__WORK TO BE COMPLETED__
In the entries that follow, which lines hold the string "true"? List them.

__MATERIAL FOR THIS TASK__
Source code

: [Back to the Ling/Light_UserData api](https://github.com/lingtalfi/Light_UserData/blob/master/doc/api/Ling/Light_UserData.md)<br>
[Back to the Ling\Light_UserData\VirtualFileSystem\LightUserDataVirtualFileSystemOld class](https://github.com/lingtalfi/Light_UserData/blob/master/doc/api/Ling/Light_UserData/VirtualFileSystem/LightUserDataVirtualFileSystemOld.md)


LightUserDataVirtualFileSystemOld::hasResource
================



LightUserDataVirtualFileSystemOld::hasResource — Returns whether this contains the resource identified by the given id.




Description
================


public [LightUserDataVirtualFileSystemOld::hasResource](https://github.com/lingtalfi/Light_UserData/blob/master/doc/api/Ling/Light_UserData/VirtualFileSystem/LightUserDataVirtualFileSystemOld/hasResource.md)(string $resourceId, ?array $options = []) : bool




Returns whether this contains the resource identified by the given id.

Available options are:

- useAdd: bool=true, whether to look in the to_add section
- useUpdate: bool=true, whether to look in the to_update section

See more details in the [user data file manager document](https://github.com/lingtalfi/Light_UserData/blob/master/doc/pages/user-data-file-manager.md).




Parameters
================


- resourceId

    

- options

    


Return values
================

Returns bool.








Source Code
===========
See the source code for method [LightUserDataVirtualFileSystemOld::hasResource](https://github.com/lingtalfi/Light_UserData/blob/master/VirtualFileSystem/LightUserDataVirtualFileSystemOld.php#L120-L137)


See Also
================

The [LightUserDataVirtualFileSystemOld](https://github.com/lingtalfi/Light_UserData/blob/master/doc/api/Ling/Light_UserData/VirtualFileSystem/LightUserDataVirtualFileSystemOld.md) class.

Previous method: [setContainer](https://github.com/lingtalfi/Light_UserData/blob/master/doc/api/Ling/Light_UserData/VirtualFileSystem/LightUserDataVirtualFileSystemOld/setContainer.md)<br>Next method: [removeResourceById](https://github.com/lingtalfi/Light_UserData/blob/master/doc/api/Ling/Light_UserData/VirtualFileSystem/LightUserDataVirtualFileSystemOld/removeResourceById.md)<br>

__SOLUTION TO THIS TASK__
- useAdd: bool=true, whether to look in the to_add section
- useUpdate: bool=true, whether to look in the to_update section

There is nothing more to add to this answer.